Pourtant l’apparent consensus politique autour de l’abolition commence à se fissurer, au PS comme dans d’autres partis. Cléo Lallement, collaboratrice parlementaire de la sénatrice Europe Ecologie Les Verts (EELV) Aline Archimbaud, est venue à la marche défendre une autre position que celle de son parti. "Il y a plusieurs années, le parti écologiste a adopté une motion, ligne officielle, abolitionniste. Cependant, nous sommes contre le projet de pénalisation du client". Si Cléo Lallement peut être présente et exprimer sa propre vision "légaliste", c’est parce que elle "garde une certaine marge de manœuvre individuelle", même si elle admet que la position officielle de EELV mériterait d’être rediscutée. Comme avec la question du cannabis, "pour casser les mafias et les réseaux, il faut rendre les choses légales, pour les rendre visibles et agir auprès des personnes, et non parler à la place de ces dernières". Elle pointe également le problème de la position abolitionniste en matière de santé : "Plus on pénalise, plus les gens se cachent, et plus il est difficile de les trouver et de les accompagner socialement et sanitairement", affirme la militante écologiste. "Ce n’est pas parce qu’on propose un service sexuel que l’on vend son corps", assène-t-elle. Au final, c’est l’idée de la sacralisation du corps et qui va à l’encontre de la liberté individuelle d’en disposer librement.

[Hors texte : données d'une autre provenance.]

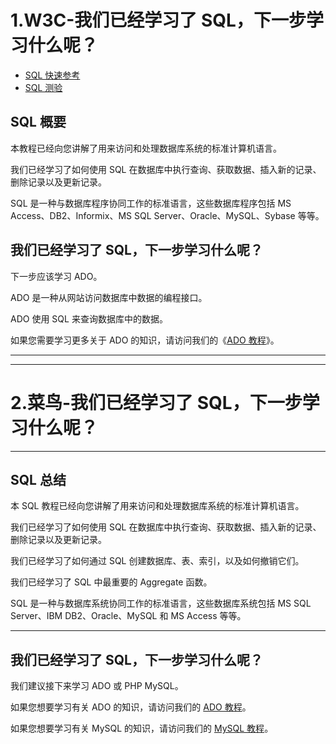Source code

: # 1.W3C-我们已经学习了 SQL，下一步学习什么呢？

- [SQL 快速参考](https://www.w3school.com.cn/sql/sql_quickref.asp)
- [SQL 测验](https://www.w3school.com.cn/sql/sql_quiz.asp)

## SQL 概要

本教程已经向您讲解了用来访问和处理数据库系统的标准计算机语言。

我们已经学习了如何使用 SQL 在数据库中执行查询、获取数据、插入新的记录、删除记录以及更新记录。

SQL 是一种与数据库程序协同工作的标准语言，这些数据库程序包括 MS Access、DB2、Informix、MS SQL Server、Oracle、MySQL、Sybase 等等。

## 我们已经学习了 SQL，下一步学习什么呢？

下一步应该学习 ADO。

ADO 是一种从网站访问数据库中数据的编程接口。

ADO 使用 SQL 来查询数据库中的数据。

如果您需要学习更多关于 ADO 的知识，请访问我们的《[ADO 教程](https://www.w3school.com.cn/ado/index.asp)》。



--------------------

--------------------



# 2.菜鸟-我们已经学习了 SQL，下一步学习什么呢？

------

## SQL 总结

本 SQL 教程已经向您讲解了用来访问和处理数据库系统的标准计算机语言。

我们已经学习了如何使用 SQL 在数据库中执行查询、获取数据、插入新的记录、删除记录以及更新记录。

我们已经学习了如何通过 SQL 创建数据库、表、索引，以及如何撤销它们。

我们已经学习了 SQL 中最重要的 Aggregate 函数。

SQL 是一种与数据库系统协同工作的标准语言，这些数据库系统包括 MS SQL Server、IBM DB2、Oracle、MySQL 和 MS Access 等等。

------

## 我们已经学习了 SQL，下一步学习什么呢？

我们建议接下来学习 ADO 或 PHP MySQL。

如果您想要学习有关 ADO 的知识，请访问我们的 [ADO 教程](https://www.runoob.com/ado/ado-tutorial.html)。

如果您想要学习有关 MySQL 的知识，请访问我们的 [MySQL 教程](https://www.runoob.com/mysql/mysql-tutorial.html)。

Alors, y a-t-il un espoir de voir la majorité infléchir ou pondérer sa position ? Sur le terrain pour l’instant, pas de changement. "On avait constaté une certaine accalmie sur le contrôle policier, mais apparemment cela reprend de plus belle au bois de Boulogne. A Lyon "où s’est déroulée une manifestation des travailleur-se-s du sexe, vendredi 6 juillet], les travailleuses de Gerland se battent depuis des années contre la mairie PS, d’où vient madame Vallaud-Belkacem d’ailleurs", glisse Morgane Merteuil. "Mais tant que le délit de racolage ne sera pas abrogé, l’arbitraire policier aura toujours tous les pouvoirs", conclut Morgane Merteuil. Et cette dernière le promet, le STRASS et les travailleur-se-s du sexe feront fi des déclarations d’intention et ne jugeront "que sur les actes".

Commentaires

Portrait de skyline

Merci de parler de cet enjeu fondamental, dernière frontière du conservatisme le plus réactionnaire. A propos du fameux ''modèle suedois'' que les féministes intégristes prennent en exemple, voici un rapport de féministes pro-choix norvégiennes (la Norvège ayant appliqué le modèle suédois) qui vient de sortir et qui démontre que l'exemplarité et l'efficacité de ce modèle est une illusion, voire le contraire de l'effet escompté : http://feministire.wordpress.com/2012/07/01/the-oslo-report-on-violence-... Mais les féministes intégristes n'en parlent jamais des rapports contradictoires, toujours mieux documentés, plus représentatifs de la diversité des TDS et méthodologiquement non biaisés.
Portrait de skyline

Prostitution : le programme des nations-unies pour le développement condamne sans appel le modèle suédois : http://www.actupparis.org/spip.php?article4869
Portrait de Tenderness75

plus la prostitution se cache : véritable catastrophe ! je suis en soutien total au STRASS à cent pour cent !
Portrait de jean-rene

Moi, je suis pour la création en France d'Eros centers hétéros et homos.